Course Name :- Spark Fundamentals I
Module 1 :- Introduction to Spark
Question 1 : What gives Spark its speed advantage for complex applications?
- Spark can cover a wide range of workloads under one system
- Various libraries provide Spark with additional functionality
- Spark extends the MapReduce model
- Spark makes extensive use of in-memory computations
- All of the above
Question 2 : For what purpose would an Engineer use Spark? Select all that apply.
- Analyzing data to obtain insights
- Programming with Spark’s API
- Transforming data into a useable form for analysis
- Developing a data processing system
- Tuning an application for a business use case
Question 3 : Which of the following statements are true of the Resilient Distributed Dataset (RDD)? Select all that apply.
- There are three types of RDD operations.
- RDDs allow Spark to reconstruct transformations
- RDDs only add a small amount of code due to tight integration
- RDD action operations do not return a value
- RDD is a distributed collection of elements parallelized across the cluster.
Module 2 :- Resilient Distributed Dataset and Dataframes
Question 1 : Which of the following methods can be used to create a Resilient Distributed Dataset (RDD)? Select all that apply.
- Creating a directed acyclic graph (DAG)

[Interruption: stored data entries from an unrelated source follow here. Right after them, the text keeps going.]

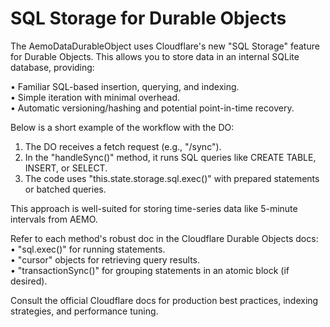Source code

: # SQL Storage for Durable Objects

The AemoDataDurableObject uses Cloudflare's new "SQL Storage" feature for Durable Objects. This allows you to store data in an internal SQLite database, providing:

• Familiar SQL-based insertion, querying, and indexing.  
• Simple iteration with minimal overhead.  
• Automatic versioning/hashing and potential point-in-time recovery.  

Below is a short example of the workflow with the DO:

1. The DO receives a fetch request (e.g., "/sync").  
2. In the "handleSync()" method, it runs SQL queries like CREATE TABLE, INSERT, or SELECT.  
3. The code uses "this.state.storage.sql.exec()" with prepared statements or batched queries.  

This approach is well-suited for storing time-series data like 5-minute intervals from AEMO.  

Refer to each method's robust doc in the Cloudflare Durable Objects docs:
• "sql.exec()" for running statements.  
• "cursor" objects for retrieving query results.  
• "transactionSync()" for grouping statements in an atomic block (if desired).  

Consult the official Cloudflare docs for production best practices, indexing strategies, and performance tuning.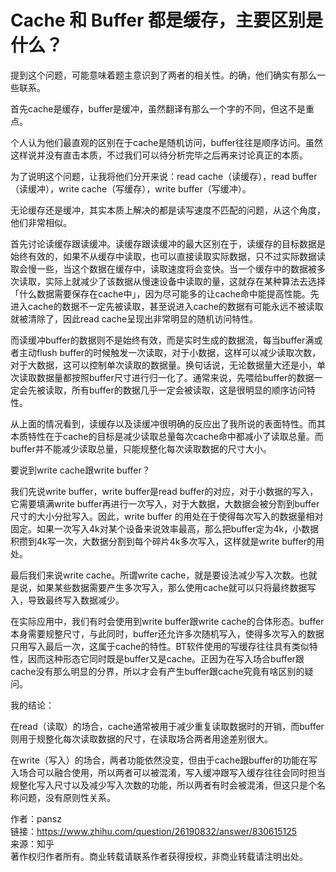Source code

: # Cache 和 Buffer 都是缓存，主要区别是什么？
提到这个问题，可能意味着题主意识到了两者的相关性。的确，他们确实有那么一些联系。

首先cache是缓存，buffer是缓冲，虽然翻译有那么一个字的不同，但这不是重点。

个人认为他们最直观的区别在于cache是随机访问，buffer往往是顺序访问。虽然这样说并没有直击本质，不过我们可以待分析完毕之后再来讨论真正的本质。

为了说明这个问题，让我将他们分开来说：read cache（读缓存），read buffer（读缓冲），write cache（写缓存），write buffer（写缓冲）。

无论缓存还是缓冲，其实本质上解决的都是读写速度不匹配的问题，从这个角度，他们非常相似。

首先讨论读缓存跟读缓冲。读缓存跟读缓冲的最大区别在于，读缓存的目标数据是始终有效的，如果不从缓存中读取，也可以直接读取实际数据，只不过实际数据读取会慢一些，当这个数据在缓存中，读取速度将会变快。当一个缓存中的数据被多次读取，实际上就减少了该数据从慢速设备中读取的量，这就存在某种算法去选择「什么数据需要保存在cache中」，因为尽可能多的让cache命中能提高性能。先进入cache的数据不一定先被读取，甚至说进入cache的数据有可能永远不被读取就被清除了，因此read cache呈现出非常明显的随机访问特性。

而读缓冲buffer的数据则不是始终有效，而是实时生成的数据流，每当buffer满或者主动flush buffer的时候触发一次读取，对于小数据，这样可以减少读取次数，对于大数据，这可以控制单次读取的数据量。换句话说，无论数据量大还是小，单次读取数据量都按照buffer尺寸进行归一化了。通常来说，先喂给buffer的数据一定会先被读取，所有buffer的数据几乎一定会被读取，这是很明显的顺序访问特性。

从上面的情况看到，读缓存以及读缓冲很明确的反应出了我所说的表面特性。而其本质特性在于cache的目标是减少读取总量每次cache命中都减小了读取总量。而buffer并不能减少读取总量，只能规整化每次读取数据的尺寸大小。

要说到write cache跟write buffer？

我们先说write buffer，write buffer是read buffer的对应，对于小数据的写入，它需要填满write buffer再进行一次写入，对于大数据，大数据会被分割到buffer尺寸的大小分批写入。因此，write buffer 的用处在于使得每次写入的数据量相对固定。如果一次写入4k对某个设备来说效率最高，那么把buffer定为4k，小数据积攒到4k写一次，大数据分割到每个碎片4k多次写入，这样就是write buffer的用处。

最后我们来说write cache。所谓write cache，就是要设法减少写入次数。也就是说，如果某些数据需要产生多次写入，那么使用cache就可以只将最终数据写入，导致最终写入数据减少。

在实际应用中，我们有时会使用到write buffer跟write cache的合体形态。buffer本身需要规整尺寸，与此同时，buffer还允许多次随机写入，使得多次写入的数据只用写入最后一次，这属于cache的特性。BT软件使用的写缓存往往具有类似特性，因而这种形态它同时既是buffer又是cache。正因为在写入场合buffer跟cache没有那么明显的分界，所以才会有产生buffer跟cache究竟有啥区别的疑问。

我的结论：

在read（读取）的场合，cache通常被用于减少重复读取数据时的开销，而buffer则用于规整化每次读取数据的尺寸，在读取场合两者用途差别很大。

在write（写入）的场合，两者功能依然没变，但由于cache跟buffer的功能在写入场合可以融合使用，所以两者可以被混淆，写入缓冲跟写入缓存往往会同时担当规整化写入尺寸以及减少写入次数的功能，所以两者有时会被混淆，但这只是个名称问题，没有原则性关系。

作者：pansz\
链接：https://www.zhihu.com/question/26190832/answer/830615125 \
来源：知乎\
著作权归作者所有。商业转载请联系作者获得授权，非商业转载请注明出处。
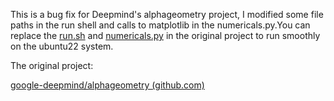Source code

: This is a bug fix for Deepmind's alphageometry project, I modified some file paths in the run shell and calls to matplotlib in the numericals.py.You can replace the [run.sh](http://run.sh) and [numericals.py](http://numericals.py) in the original project to run smoothly on the ubuntu22 system.

The original project: 

[google-deepmind/alphageometry (github.com)](https://github.com/google-deepmind/alphageometry)
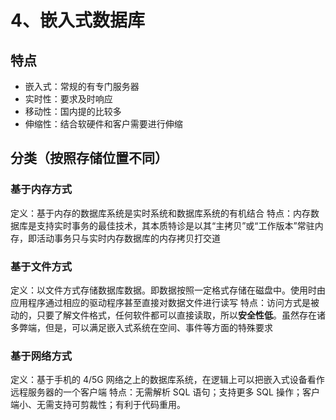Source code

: # 4、嵌入式数据库

## 特点

- 嵌入式：常规的有专门服务器
- 实时性：要求及时响应
- 移动性：国内提的比较多
- 伸缩性：结合软硬件和客户需要进行伸缩

## 分类（按照存储位置不同）

### 基于内存方式

定义：基于内存的数据库系统是实时系统和数据库系统的有机结合
特点：内存数据库是支持实时事务的最佳技术，其本质特诊是以其“主拷贝”或“工作版本”常驻内存，即活动事务只与实时内存数据库的内存拷贝打交道

### 基于文件方式

定义：以文件方式存储数据库数据。即数据按照一定格式存储在磁盘中。使用时由应用程序通过相应的驱动程序甚至直接对数据文件进行读写
特点：访问方式是被动的，只要了解文件格式，任何软件都可以直接读取，所以**安全性低**。虽然存在诸多弊端，但是，可以满足嵌入式系统在空间、事件等方面的特殊要求

### 基于网络方式

定义：基于手机的 4/5G 网络之上的数据库系统，在逻辑上可以把嵌入式设备看作远程服务器的一个客户端
特点：无需解析 SQL 语句；支持更多 SQL 操作；客户端小、无需支持可剪裁性；有利于代码重用。
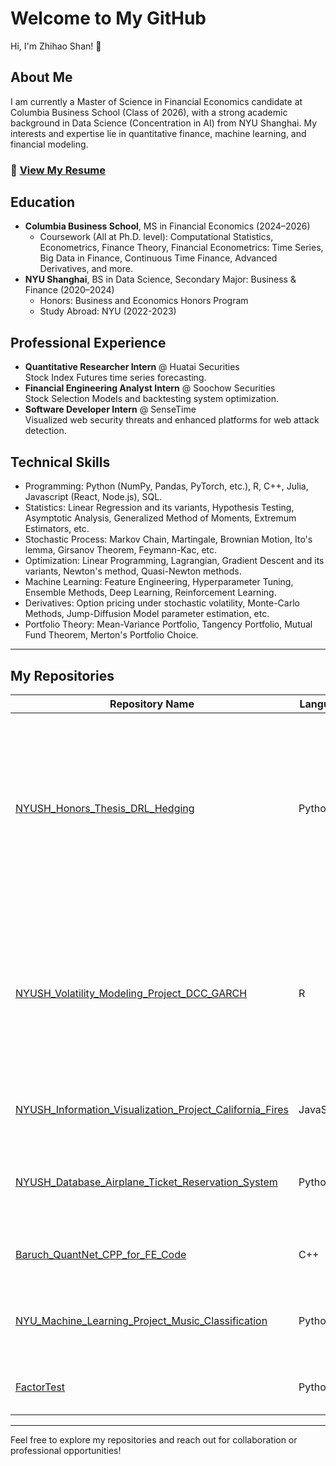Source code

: # Welcome to My GitHub

Hi, I'm Zhihao Shan! 👋

## About Me
I am currently a Master of Science in Financial Economics candidate at Columbia Business School (Class of 2026), with a strong academic background in Data Science (Concentration in AI) from NYU Shanghai. My interests and expertise lie in quantitative finance, machine learning, and financial modeling.

### 📄 [View My Resume](assets/Zhihao_Shan_Resume.md)

## Education
- **Columbia Business School**, MS in Financial Economics (2024–2026)
  - Coursework (All at Ph.D. level): Computational Statistics, Econometrics, Finance Theory, Financial Econometrics: Time Series, Big Data in Finance, Continuous Time Finance, Advanced Derivatives, and more.
- **NYU Shanghai**, BS in Data Science, Secondary Major: Business & Finance (2020–2024)
  - Honors: Business and Economics Honors Program
  - Study Abroad: NYU (2022-2023)

## Professional Experience
- **Quantitative Researcher Intern** @ Huatai Securities  
  Stock Index Futures time series forecasting.
- **Financial Engineering Analyst Intern** @ Soochow Securities  
  Stock Selection Models and backtesting system optimization.
- **Software Developer Intern** @ SenseTime  
  Visualized web security threats and enhanced platforms for web attack detection.

## Technical Skills
- Programming: Python (NumPy, Pandas, PyTorch, etc.), R, C++, Julia, Javascript (React, Node.js), SQL.
- Statistics: Linear Regression and its variants, Hypothesis Testing, Asymptotic Analysis, Generalized Method of Moments, Extremum Estimators, etc.
- Stochastic Process: Markov Chain, Martingale, Brownian Motion, Ito's lemma, Girsanov Theorem, Feymann-Kac, etc.
- Optimization: Linear Programming, Lagrangian, Gradient Descent and its variants, Newton's method, Quasi-Newton methods.
- Machine Learning: Feature Engineering, Hyperparameter Tuning, Ensemble Methods, Deep Learning, Reinforcement Learning.
- Derivatives: Option pricing under stochastic volatility, Monte-Carlo Methods, Jump-Diffusion Model parameter estimation, etc.
- Portfolio Theory: Mean-Variance Portfolio, Tangency Portfolio, Mutual Fund Theorem, Merton's Portfolio Choice.
---

## My Repositories

| Repository Name                                         | Language         | Description                                |
|--------------------------------------------------------|------------------|--------------------------------------------|
| [NYUSH_Honors_Thesis_DRL_Hedging](https://github.com/james-shan/NYUSH_Honors_Thesis_DRL_Hedging) | Python | Optimize At-The-Money European Call Option Under Geometric Brownian Motion stock price and Stochastic Volatility stock price using Soft Actor-Critic Algorithm. Performance beats Practitioner's Delta and DDPG benchmarks. |
| [NYUSH_Volatility_Modeling_Project_DCC_GARCH](https://github.com/james-shan/NYUSH_Volatility_Modeling_Project_DCC_GARCH) | R | Analyzes the impact of the Russian-Ukrainian war on dynamic correlations between gold, crude oil, and corn futures using DCC-GARCH models to uncover temporal and long-term effects on commodity interdependencies.|
| [NYUSH_Information_Visualization_Project_California_Fires](https://github.com/james-shan/NYUSH_Information_Visualization_Project_California_Fires) | JavaScript | Visualizing California wildfires using Javascript React and Node.js.         |
| [NYUSH_Database_Airplane_Ticket_Reservation_System](https://github.com/james-shan/NYUSH_Database_Airplane_Ticket_Reservation_System) | Python | An online system for airplane ticket reservations including back-end (Python Flask & SQL) and front-end (HTML & CSS) |
| [Baruch_QuantNet_CPP_for_FE_Code](https://github.com/james-shan/Baruch_QuantNet_CPP_for_FE_Code) | C++ | C++ Code for Financial Engineering (OOP, Monte Carlo, etc.).     |
| [NYU_Machine_Learning_Project_Music_Classification](https://github.com/james-shan/NYU_Machine_Learning_Project_Music_Classification) | Python | Music classification using machine learning (unsupervised learning including t-SNE) |
| [FactorTest](https://github.com/jltxzxy/FactorTest)     | Python           | Optimized factor-testing library for stock-selection back-testing.      |

---

Feel free to explore my repositories and reach out for collaboration or professional opportunities!

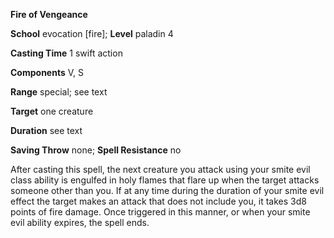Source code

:  **Fire of Vengeance**

**School** evocation [fire]; **Level** paladin 4

**Casting Time** 1 swift action

**Components** V, S

**Range** special; see text

**Target** one creature

**Duration** see text

**Saving Throw** none; **Spell Resistance** no

After casting this spell, the next creature you attack using your smite evil class ability is engulfed in holy flames that flare up when the target attacks someone other than you. If at any time during the duration of your smite evil effect the target makes an attack that does not include you, it takes 3d8 points of fire damage. Once triggered in this manner, or when your smite evil ability expires, the spell ends.

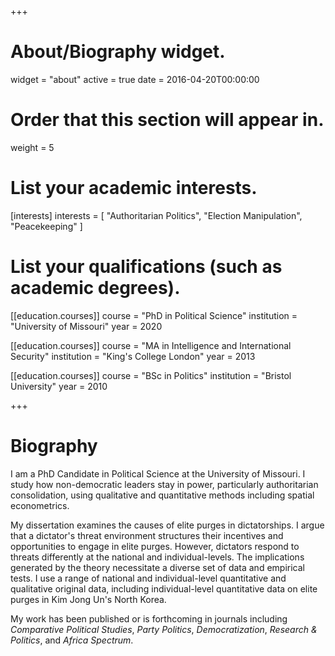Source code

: +++
# About/Biography widget.
widget = "about"
active = true
date = 2016-04-20T00:00:00

# Order that this section will appear in.
weight = 5

# List your academic interests.
[interests]
  interests = [
    "Authoritarian Politics",
    "Election Manipulation",
    "Peacekeeping"
  ]

# List your qualifications (such as academic degrees).
[[education.courses]]
  course = "PhD in Political Science"
  institution = "University of Missouri"
  year = 2020

[[education.courses]]
  course = "MA in Intelligence and International Security"
  institution = "King's College London"
  year = 2013

[[education.courses]]
  course = "BSc in Politics"
  institution = "Bristol University"
  year = 2010
 
+++

# Biography

I am a PhD Candidate in Political Science at the University of Missouri. I study how non-democratic leaders stay in power, particularly authoritarian consolidation, using qualitative and quantitative methods including spatial econometrics.

My dissertation examines the causes of elite purges in dictatorships. I argue that a dictator's threat environment structures their incentives and opportunities to engage in elite purges. However, dictators respond to threats differently at the national and individual-levels. The implications generated by the theory necessitate a diverse set of data and empirical tests. I use a range of national and individual-level quantitative and qualitative original data, including individual-level quantitative data on elite purges in Kim Jong Un's North Korea.

My work has been published or is forthcoming in journals including *Comparative Political Studies*, *Party Politics*, *Democratization*, *Research & Politics*, and *Africa Spectrum*. 
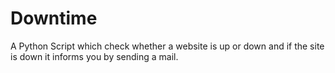 # Downtime
A Python Script which check whether a website is up or down and if the site is down 
it informs you by sending a mail.
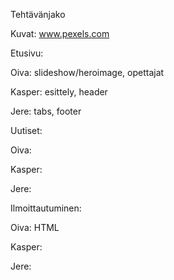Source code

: Tehtävänjako

Kuvat: www.pexels.com

Etusivu:

Oiva: slideshow/heroimage, opettajat

Kasper: esittely, header

Jere: tabs, footer

Uutiset:

Oiva: 

Kasper: 

Jere: 


Ilmoittautuminen:

Oiva: HTML

Kasper: 

Jere: 

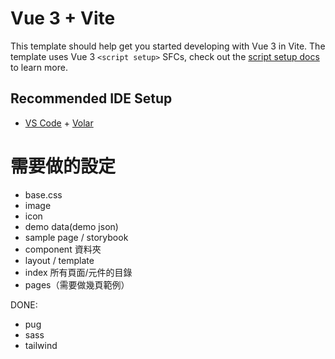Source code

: # Vue 3 + Vite

This template should help get you started developing with Vue 3 in Vite. The template uses Vue 3 `<script setup>` SFCs, check out the [script setup docs](https://v3.vuejs.org/api/sfc-script-setup.html#sfc-script-setup) to learn more.

## Recommended IDE Setup

- [VS Code](https://code.visualstudio.com/) + [Volar](https://marketplace.visualstudio.com/items?itemName=Vue.volar)



# 需要做的設定

- base.css
- image
- icon
- demo data(demo json)
- sample page / storybook
- component 資料夾
- layout / template
- index 所有頁面/元件的目錄
- pages（需要做幾頁範例）

DONE:
- pug
- sass
- tailwind

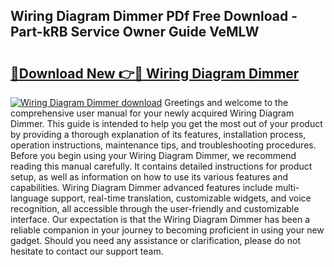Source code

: ## Wiring Diagram Dimmer PDf Free Download - Part-kRB Service Owner Guide VeMLW

# <h2><a href="http://dfjdsb.blite.top/?on=Wiring+Diagram+Dimmer">🔗Download New 👉🔴 Wiring Diagram Dimmer</a></h2>

[![Wiring Diagram Dimmer download](https://i.imgur.com/lujVjoI.png)](http://dfjdsb.blite.top/?on=Wiring+Diagram+Dimmer)
Greetings and welcome to the comprehensive user manual for your newly acquired Wiring Diagram Dimmer. This guide is intended to help you get the most out of your product by providing a thorough explanation of its features, installation process, operation instructions, maintenance tips, and troubleshooting procedures. Before you begin using your Wiring Diagram Dimmer, we recommend reading this manual carefully. It contains detailed instructions for product setup, as well as information on how to use its various features and capabilities. Wiring Diagram Dimmer advanced features include multi-language support, real-time translation, customizable widgets, and voice recognition, all accessible through the user-friendly and customizable interface. Our expectation is that the Wiring Diagram Dimmer has been a reliable companion in your journey to becoming proficient in using your new gadget. Should you need any assistance or clarification, please do not hesitate to contact our support team.

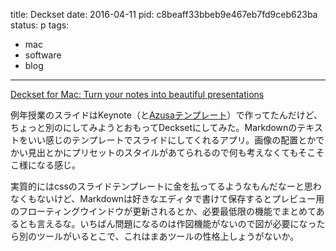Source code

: title: Deckset
date: 2016-04-11
pid: c8beaff33bbeb9e467eb7fd9ceb623ba
status: p
tags:
- mac
- software
- blog
---

[Deckset for Mac: Turn your notes into beautiful presentations][1]

例年授業のスライドはKeynote（と[Azusaテンプレート][2]）で作ってたんだけど、ちょっと別のにしてみようとおもってDecksetにしてみた。Markdownのテキストをいい感じのテンプレートでスライドにしてくれるアプリ。画像の配置とかでかい見出とかにプリセットのスタイルがあてられるので何も考えなくてもそこそこ様になる感じ。

実質的にはcssのスライドテンプレートに金を払ってるようなもんだなーと思わなくもないけど、Markdownは好きなエディタで書けて保存するとプレビュー用のフローティングウインドウが更新されるとか、必要最低限の機能でまとめてあるとも言えるな。いちばん問題になるのは作図機能がないので図が必要になったら別のツールがいるとこで、これはまあツールの性格上しょうがないか。

[1]:	http://www.decksetapp.com/
[2]:	http://memo.sanographix.net/post/82160791768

- Parallelizing an existing Spark collection
- Referencing a Hadoop-supported dataset
- Using data that resides in Spark
- Transforming an existing RDD to form a new one
Question 2 : What happens when an action is executed?
- The driver sends code to be executed on each block
- Executors prepare the data for operation in parallel
- A cache is created for storing partial results in memory
- Data is partitioned into different blocks across the cluster
- All of the above
Question 3 : Which of the following statements is true of RDD persistence? Select all that apply.
- Persistence through caching provides fault tolerance
- Future actions can be performed significantly faster
- Each partition is replicated on two cluster nodes
- RDD persistence always improves space efficiency
- By default, objects that are too big for memory are stored on the disk
Module 3 :- Spark Application Programming
Question 1 : What is SparkContext?
- A tool for linking to nodes
- A tool that provides fault tolerance
- A programming language for applications
- The built-in shell for the Spark engine
- An object that represents the connection to a Spark cluster
Question 2 : Which of the following methods can be used to pass functions to Spark? Select all that apply.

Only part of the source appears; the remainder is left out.